The movie Australia

I was watching it and was curious about a question regarding the attack on Darwin as portrayed in the movie. Just how much artistic license did Baz Lurhman take with the attack.

I know that Darwin was under threat of invasion and I’m not quite sure if it was the invasion of Guadalcanal or the battle of Midway, that effectively ended the immediate threat, but concidering the amount of portrayed damage to the town and shipping in the harbor, I thought I would ask.

Declan

Darwin was bombed by the Japanese multiple times, beginning on 19th February 1942. We generally have lots of veterans returning to town (less each year though) for the commemorative services. The bombings went on for quite some time and included Broome in Western Australia. Check out this wikipedia link for some info : http://en.wikipedia.org/wiki/Bombing_of_Darwin

Just to add a small note to Darwinian’s concise summary - the Japanese armed forces never set foot on Australian soil.

Broome and a few other towns at that end of Australia were subjected to serious bombing campaigns, too.

Sydney Harbour was raided by Japanese mini subs, and Sydney 'burbs were shelled by Japanese warships, though I think the shelling only happened once.
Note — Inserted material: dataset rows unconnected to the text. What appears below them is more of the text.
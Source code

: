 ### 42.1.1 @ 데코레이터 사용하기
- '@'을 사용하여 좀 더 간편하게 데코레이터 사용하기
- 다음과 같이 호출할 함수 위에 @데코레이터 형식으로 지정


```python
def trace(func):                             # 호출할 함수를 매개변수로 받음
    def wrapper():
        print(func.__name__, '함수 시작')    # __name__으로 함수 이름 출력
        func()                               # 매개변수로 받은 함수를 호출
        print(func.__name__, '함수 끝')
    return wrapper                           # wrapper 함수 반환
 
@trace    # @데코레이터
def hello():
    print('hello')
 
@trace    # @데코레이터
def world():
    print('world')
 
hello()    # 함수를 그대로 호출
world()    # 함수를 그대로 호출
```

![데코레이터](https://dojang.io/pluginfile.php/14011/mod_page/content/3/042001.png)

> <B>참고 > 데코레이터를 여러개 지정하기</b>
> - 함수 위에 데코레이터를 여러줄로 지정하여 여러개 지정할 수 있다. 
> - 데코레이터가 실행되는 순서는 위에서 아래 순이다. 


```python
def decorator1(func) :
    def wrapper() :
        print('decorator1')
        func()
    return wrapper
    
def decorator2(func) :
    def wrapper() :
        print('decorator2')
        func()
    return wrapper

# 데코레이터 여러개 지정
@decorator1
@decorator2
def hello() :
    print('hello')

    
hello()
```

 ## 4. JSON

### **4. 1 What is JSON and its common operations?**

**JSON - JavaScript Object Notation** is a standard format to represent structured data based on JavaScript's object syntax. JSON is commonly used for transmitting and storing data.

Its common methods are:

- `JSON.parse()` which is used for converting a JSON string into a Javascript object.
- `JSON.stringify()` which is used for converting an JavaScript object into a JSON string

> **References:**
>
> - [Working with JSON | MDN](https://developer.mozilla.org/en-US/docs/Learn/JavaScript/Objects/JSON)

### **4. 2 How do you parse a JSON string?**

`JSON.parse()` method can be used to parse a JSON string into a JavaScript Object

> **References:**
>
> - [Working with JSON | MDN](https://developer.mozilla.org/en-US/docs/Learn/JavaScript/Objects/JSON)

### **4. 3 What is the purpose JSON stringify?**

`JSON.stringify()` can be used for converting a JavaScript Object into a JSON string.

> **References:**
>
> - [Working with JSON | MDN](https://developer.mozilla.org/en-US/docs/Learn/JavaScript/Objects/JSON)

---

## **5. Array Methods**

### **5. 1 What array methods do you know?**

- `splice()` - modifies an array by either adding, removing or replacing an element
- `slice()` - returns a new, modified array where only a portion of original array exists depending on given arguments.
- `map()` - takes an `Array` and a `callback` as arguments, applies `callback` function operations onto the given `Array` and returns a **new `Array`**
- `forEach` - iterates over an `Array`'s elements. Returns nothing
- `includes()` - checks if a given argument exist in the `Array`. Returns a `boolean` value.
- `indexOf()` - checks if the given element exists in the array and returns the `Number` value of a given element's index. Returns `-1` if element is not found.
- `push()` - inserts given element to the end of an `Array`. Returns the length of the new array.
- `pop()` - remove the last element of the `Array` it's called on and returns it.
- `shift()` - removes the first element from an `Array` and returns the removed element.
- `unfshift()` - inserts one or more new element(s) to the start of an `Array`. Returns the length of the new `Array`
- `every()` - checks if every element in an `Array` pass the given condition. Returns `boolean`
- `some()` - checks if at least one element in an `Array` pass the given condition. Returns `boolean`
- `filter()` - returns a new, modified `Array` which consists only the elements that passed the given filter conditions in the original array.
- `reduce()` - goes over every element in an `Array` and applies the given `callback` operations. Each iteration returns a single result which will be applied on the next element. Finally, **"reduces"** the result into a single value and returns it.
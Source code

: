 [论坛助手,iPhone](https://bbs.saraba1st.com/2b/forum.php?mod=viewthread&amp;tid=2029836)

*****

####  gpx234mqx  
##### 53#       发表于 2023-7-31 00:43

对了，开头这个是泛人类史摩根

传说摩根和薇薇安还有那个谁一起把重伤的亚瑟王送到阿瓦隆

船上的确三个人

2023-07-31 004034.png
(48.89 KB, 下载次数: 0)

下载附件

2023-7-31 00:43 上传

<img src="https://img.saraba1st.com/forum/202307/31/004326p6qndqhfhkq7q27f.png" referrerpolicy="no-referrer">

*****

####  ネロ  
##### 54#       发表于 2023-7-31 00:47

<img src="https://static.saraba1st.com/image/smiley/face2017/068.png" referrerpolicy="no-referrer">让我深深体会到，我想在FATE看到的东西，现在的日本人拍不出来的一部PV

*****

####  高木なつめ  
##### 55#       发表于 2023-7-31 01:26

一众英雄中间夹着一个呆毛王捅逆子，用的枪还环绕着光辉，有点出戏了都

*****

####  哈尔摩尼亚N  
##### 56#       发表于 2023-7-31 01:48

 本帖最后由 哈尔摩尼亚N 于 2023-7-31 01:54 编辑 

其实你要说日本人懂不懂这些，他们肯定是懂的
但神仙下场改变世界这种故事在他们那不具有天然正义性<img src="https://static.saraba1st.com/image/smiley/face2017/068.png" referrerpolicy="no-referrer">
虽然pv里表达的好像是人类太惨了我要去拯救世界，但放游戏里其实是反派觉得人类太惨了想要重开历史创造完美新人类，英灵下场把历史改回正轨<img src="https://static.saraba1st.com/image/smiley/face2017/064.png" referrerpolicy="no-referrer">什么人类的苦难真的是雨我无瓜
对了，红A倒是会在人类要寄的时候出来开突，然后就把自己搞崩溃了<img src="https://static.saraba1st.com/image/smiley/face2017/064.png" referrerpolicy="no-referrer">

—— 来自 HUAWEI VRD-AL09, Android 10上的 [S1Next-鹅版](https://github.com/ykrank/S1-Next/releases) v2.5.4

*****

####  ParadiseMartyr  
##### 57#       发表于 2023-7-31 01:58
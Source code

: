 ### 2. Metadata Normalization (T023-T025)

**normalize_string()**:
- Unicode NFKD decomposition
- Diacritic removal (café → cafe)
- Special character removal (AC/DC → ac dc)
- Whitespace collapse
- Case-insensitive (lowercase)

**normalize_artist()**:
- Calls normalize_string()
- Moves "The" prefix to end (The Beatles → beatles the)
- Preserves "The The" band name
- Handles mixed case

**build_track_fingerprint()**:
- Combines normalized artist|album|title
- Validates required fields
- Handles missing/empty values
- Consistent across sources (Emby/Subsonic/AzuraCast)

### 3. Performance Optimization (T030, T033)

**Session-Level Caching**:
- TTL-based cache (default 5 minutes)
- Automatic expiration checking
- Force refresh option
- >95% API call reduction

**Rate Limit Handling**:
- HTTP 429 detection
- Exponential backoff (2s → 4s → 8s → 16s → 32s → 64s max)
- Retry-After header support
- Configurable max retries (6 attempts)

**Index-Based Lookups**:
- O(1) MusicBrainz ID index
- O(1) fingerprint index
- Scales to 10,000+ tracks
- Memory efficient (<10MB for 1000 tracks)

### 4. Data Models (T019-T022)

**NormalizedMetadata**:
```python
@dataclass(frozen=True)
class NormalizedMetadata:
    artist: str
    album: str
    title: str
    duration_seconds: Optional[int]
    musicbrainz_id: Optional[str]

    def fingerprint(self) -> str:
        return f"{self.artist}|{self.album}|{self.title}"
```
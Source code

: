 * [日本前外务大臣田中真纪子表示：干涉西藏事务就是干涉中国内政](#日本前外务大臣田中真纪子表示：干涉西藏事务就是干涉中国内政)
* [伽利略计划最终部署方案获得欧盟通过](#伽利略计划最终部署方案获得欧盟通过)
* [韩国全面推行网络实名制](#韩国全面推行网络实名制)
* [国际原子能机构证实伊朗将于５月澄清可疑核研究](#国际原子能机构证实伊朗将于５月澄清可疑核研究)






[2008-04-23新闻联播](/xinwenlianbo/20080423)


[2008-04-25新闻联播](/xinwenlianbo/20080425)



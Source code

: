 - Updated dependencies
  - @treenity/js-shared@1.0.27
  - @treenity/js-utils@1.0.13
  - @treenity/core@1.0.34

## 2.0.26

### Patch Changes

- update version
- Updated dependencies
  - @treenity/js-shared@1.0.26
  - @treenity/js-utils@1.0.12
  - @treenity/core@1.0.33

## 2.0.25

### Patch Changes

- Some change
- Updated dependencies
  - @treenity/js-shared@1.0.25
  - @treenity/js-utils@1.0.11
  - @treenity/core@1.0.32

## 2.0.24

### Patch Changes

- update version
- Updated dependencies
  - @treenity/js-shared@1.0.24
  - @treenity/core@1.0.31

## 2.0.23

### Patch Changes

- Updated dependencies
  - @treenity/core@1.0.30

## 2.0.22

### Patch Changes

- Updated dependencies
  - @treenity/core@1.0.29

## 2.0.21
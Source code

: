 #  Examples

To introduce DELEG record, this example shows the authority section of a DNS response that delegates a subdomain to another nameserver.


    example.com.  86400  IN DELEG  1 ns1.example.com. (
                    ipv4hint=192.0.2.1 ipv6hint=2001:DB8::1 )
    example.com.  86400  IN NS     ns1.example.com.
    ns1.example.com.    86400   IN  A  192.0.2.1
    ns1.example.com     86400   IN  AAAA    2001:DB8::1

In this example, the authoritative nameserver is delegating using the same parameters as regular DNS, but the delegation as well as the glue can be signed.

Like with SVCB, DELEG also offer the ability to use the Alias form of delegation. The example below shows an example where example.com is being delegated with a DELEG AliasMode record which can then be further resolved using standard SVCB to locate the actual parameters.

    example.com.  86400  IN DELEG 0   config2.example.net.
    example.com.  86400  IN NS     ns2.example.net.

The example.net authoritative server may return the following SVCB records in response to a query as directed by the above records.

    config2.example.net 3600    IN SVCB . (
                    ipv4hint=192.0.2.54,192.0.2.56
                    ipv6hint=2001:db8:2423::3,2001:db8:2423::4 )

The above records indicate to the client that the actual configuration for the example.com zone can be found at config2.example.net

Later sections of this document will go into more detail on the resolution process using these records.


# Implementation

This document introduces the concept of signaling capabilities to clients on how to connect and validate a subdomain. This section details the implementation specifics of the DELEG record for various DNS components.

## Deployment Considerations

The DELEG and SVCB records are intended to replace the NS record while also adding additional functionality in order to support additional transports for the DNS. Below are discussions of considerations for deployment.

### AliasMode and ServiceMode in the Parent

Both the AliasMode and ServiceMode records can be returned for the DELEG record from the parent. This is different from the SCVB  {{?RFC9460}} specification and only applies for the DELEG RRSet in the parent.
Many ships were sunk in Australia’s coastal waters, too.

It’s true that Japanese troops never landed anywhere in Australia, and that part of the film is utter nonsense. But the Australian mainland was attacked by air and by sea, and if Australian troops hadn’t stopped the Japanese advance in New Guinea - right next door - things would have looked pretty grim.

There’s some argument about whether the Japanese ever really intended to invade Australia. It seems unlikely, but at the time, Australians certainly believed that it might come to that.

And, according to what I learned spending a semester at Murdoch Uni in Perth, the Brits basically said to the Aussies, “Get to Sydney. We’ll defend Sydney. You’re on your own for the rest.”

Which then led to improved American/Aussie relations.

Of sorts.

There was a policy that should there be a land invasion that couldn’t be easily repelled, there would be a retreat from the Northern part of the country to a line at Gosford, which was then a distance North of Sydney (whether it’s now part of Sydney depends on who you ask). This was planned so that any invader would need to cross 1000 km of desert in order to fight - which would be an huge logistical challenge and put massive strains on supply lines.

What sparked the move away from British/Australian relations was the British abandonment of Singapore - which the Australian government represented had taken them by surprise - and the fear that the same would happen with Australia.

And American/Australian relations during WWII were very strained at a personal (if not governmental) level over the period, too - debatably our largest race riot was the Battle of Brisbane, and there were a number of other race riots where the Americans were stationed - often either US vs Australia or US Whites vs US Blacks and Australians.